#### PROBLEM DESCRIPTION:
Entries follow. Return each line that contains the word "server".

#### MATERIAL SUPPLIED:
+-------+

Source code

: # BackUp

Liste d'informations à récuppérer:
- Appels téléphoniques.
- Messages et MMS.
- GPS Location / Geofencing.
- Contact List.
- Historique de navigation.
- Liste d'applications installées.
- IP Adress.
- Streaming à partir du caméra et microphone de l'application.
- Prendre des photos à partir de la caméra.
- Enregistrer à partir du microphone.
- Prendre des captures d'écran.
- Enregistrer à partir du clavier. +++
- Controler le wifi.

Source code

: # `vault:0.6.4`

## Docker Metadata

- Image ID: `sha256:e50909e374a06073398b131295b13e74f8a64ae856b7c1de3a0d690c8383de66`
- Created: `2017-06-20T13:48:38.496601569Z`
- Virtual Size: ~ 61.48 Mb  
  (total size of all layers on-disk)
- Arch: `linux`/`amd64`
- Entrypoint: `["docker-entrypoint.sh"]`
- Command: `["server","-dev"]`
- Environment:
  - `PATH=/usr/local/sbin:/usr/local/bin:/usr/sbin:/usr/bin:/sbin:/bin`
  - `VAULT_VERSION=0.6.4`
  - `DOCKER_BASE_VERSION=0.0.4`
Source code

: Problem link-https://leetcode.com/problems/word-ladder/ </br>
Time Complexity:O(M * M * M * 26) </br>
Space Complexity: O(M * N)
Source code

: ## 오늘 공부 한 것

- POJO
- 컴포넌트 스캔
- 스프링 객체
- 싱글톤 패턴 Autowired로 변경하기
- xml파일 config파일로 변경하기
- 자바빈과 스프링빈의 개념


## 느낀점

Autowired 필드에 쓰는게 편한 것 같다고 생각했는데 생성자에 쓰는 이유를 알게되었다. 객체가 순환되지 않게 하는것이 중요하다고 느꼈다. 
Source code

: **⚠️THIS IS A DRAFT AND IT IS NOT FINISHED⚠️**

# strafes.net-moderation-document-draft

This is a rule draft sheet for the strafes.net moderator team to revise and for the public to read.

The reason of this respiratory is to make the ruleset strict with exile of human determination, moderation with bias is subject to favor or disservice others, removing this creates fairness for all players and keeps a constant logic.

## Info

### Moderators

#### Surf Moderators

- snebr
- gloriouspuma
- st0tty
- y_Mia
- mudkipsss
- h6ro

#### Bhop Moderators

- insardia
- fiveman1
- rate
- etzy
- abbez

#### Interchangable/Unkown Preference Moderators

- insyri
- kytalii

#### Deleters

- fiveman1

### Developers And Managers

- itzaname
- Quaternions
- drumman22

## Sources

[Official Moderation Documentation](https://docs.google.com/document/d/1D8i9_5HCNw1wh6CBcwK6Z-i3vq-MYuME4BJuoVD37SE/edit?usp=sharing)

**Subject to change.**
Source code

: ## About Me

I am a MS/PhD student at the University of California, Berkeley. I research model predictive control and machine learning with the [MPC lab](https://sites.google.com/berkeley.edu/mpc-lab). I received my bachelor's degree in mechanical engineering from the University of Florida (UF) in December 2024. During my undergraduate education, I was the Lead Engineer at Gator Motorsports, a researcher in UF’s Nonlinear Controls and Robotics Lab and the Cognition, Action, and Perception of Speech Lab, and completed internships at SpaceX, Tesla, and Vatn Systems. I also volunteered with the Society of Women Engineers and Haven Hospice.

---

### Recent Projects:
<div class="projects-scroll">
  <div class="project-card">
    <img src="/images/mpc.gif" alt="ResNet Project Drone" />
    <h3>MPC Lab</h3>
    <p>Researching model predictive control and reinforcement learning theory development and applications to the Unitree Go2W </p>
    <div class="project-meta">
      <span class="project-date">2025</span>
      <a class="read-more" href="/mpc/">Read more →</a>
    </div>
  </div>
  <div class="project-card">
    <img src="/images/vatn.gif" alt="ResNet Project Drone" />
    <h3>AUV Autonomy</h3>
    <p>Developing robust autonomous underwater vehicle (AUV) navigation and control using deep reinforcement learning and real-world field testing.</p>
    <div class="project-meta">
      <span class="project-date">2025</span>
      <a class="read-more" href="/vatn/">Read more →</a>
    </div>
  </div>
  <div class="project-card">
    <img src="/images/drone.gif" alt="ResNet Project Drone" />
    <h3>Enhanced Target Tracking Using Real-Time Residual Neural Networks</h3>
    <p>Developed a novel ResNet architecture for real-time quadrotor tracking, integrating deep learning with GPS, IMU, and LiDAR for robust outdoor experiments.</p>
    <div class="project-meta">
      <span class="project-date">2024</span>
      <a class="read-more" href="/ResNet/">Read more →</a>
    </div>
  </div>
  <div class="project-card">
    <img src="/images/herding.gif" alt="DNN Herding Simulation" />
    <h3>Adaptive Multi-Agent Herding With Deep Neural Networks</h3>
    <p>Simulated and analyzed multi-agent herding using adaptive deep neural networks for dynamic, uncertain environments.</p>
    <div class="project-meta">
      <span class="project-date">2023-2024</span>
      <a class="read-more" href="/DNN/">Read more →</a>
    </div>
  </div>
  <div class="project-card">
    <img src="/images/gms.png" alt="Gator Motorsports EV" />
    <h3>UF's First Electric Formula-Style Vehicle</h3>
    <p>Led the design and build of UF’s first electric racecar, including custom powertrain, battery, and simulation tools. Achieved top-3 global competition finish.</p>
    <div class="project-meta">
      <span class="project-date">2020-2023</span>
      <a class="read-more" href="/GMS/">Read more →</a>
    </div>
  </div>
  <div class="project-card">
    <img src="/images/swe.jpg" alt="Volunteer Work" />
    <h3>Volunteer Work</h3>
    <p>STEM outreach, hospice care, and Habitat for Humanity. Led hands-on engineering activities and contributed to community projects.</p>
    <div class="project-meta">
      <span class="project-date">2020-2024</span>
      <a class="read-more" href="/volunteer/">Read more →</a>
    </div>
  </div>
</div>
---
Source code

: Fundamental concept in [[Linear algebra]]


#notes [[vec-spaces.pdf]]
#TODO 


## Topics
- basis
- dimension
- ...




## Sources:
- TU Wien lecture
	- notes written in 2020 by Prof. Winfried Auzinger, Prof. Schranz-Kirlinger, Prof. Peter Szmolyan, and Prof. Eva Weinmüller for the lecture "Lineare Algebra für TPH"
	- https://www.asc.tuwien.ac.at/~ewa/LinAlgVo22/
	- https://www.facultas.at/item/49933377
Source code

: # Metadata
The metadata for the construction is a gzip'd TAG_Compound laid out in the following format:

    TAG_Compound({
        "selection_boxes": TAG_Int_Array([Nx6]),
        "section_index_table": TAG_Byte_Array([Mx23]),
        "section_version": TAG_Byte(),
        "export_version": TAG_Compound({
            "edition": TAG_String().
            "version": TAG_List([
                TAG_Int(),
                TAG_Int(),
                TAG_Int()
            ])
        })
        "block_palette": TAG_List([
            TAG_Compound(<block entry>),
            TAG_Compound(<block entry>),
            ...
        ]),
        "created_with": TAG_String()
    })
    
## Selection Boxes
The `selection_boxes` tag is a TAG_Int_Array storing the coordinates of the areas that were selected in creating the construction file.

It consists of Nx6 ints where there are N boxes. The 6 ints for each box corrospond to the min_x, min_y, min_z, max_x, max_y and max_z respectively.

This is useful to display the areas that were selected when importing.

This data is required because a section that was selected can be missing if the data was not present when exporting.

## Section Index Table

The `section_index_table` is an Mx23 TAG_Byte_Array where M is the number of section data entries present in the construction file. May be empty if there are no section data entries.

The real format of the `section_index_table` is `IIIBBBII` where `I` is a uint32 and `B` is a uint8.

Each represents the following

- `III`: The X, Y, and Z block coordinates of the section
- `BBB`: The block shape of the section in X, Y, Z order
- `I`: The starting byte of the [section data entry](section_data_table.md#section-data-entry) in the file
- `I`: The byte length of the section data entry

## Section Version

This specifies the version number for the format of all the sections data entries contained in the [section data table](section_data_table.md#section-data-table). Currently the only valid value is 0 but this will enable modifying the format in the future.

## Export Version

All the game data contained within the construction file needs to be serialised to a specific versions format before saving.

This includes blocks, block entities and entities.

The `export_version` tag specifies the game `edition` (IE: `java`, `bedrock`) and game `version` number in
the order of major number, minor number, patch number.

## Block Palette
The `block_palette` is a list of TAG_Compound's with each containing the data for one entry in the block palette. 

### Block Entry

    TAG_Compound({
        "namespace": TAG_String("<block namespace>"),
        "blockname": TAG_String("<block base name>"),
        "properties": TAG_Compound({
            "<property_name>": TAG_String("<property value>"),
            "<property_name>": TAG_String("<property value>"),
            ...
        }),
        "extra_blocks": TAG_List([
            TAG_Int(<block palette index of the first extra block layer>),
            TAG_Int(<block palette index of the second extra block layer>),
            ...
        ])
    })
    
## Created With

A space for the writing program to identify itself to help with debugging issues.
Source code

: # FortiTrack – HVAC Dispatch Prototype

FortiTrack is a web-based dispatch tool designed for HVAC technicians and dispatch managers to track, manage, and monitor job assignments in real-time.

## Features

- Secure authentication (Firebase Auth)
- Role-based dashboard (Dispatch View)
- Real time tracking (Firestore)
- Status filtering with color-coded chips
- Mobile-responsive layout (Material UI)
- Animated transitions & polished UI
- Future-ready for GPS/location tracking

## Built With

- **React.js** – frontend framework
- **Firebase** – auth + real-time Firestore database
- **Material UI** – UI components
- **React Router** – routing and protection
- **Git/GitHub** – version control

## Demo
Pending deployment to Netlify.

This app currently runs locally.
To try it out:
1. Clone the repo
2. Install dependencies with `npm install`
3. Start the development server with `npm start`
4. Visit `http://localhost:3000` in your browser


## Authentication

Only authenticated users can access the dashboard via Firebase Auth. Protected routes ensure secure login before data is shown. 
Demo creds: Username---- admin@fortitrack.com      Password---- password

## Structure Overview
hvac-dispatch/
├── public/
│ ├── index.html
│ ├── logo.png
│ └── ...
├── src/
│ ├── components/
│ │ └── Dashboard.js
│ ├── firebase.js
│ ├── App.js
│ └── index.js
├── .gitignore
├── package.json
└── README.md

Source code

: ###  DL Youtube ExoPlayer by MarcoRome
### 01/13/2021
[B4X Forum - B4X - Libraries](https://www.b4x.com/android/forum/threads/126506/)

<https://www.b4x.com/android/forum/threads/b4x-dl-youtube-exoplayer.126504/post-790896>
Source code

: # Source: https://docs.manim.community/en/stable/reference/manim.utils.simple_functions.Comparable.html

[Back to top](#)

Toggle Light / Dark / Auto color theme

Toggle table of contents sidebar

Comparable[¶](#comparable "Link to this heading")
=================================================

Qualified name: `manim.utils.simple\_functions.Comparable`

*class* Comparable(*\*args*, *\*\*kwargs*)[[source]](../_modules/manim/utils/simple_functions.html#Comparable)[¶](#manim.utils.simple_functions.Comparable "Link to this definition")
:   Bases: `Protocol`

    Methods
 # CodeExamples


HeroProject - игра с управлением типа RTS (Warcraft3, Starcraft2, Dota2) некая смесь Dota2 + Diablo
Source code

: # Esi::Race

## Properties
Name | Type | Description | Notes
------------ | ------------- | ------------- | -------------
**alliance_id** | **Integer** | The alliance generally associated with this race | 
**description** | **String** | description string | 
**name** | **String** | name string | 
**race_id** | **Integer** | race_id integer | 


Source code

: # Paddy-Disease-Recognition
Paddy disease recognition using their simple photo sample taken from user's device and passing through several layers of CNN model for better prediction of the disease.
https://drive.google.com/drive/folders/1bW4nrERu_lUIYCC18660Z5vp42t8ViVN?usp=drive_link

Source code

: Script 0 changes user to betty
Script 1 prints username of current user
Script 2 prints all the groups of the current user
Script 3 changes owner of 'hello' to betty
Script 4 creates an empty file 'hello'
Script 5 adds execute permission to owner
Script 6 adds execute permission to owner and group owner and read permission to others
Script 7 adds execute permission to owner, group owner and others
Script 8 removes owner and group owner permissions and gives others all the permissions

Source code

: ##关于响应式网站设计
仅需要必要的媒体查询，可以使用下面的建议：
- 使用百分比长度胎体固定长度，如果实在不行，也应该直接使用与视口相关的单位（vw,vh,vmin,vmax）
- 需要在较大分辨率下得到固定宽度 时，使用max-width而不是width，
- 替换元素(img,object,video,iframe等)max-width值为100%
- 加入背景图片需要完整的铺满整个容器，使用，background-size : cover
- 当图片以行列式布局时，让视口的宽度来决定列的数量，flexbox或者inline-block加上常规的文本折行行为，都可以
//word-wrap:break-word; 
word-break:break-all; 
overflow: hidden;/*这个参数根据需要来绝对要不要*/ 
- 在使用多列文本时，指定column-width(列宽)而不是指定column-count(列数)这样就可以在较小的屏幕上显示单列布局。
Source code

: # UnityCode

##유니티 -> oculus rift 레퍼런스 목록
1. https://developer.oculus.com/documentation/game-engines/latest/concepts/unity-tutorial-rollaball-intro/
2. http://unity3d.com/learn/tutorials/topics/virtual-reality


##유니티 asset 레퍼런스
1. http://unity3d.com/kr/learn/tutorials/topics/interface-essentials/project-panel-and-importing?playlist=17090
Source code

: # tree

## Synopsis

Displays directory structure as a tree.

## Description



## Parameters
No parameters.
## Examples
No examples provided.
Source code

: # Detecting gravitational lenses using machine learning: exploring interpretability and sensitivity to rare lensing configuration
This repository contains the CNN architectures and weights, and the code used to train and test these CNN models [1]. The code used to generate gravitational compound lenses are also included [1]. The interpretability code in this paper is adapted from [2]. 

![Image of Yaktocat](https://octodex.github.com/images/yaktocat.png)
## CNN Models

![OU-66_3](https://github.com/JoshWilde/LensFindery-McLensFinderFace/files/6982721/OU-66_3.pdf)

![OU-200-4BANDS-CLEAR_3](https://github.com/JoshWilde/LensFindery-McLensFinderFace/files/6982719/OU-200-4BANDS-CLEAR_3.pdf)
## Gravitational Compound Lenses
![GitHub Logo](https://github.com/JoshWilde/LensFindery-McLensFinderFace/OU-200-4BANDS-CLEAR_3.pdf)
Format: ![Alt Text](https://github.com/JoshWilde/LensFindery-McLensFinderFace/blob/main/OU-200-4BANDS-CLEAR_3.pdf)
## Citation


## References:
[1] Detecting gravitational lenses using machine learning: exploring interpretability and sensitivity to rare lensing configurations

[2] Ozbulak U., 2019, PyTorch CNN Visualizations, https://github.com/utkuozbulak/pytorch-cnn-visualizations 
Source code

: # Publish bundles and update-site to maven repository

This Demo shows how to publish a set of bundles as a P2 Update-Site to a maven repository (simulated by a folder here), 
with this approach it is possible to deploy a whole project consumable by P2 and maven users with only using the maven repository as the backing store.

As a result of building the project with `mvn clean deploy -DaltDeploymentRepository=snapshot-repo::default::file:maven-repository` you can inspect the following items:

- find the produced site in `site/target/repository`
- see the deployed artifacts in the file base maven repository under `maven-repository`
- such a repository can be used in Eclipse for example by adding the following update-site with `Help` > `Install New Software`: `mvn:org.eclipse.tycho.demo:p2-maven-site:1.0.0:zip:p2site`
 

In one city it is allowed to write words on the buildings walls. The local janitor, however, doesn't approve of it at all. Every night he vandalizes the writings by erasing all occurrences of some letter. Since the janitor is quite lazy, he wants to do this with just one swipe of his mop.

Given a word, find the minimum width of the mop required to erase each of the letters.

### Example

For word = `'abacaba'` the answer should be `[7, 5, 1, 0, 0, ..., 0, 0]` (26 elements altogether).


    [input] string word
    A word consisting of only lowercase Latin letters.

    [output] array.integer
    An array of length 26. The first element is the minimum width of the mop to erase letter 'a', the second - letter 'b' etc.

+-------+

#### RESPONSE BELOW:
- Command: `["server","-dev"]`
3. Start the development server with `npm start`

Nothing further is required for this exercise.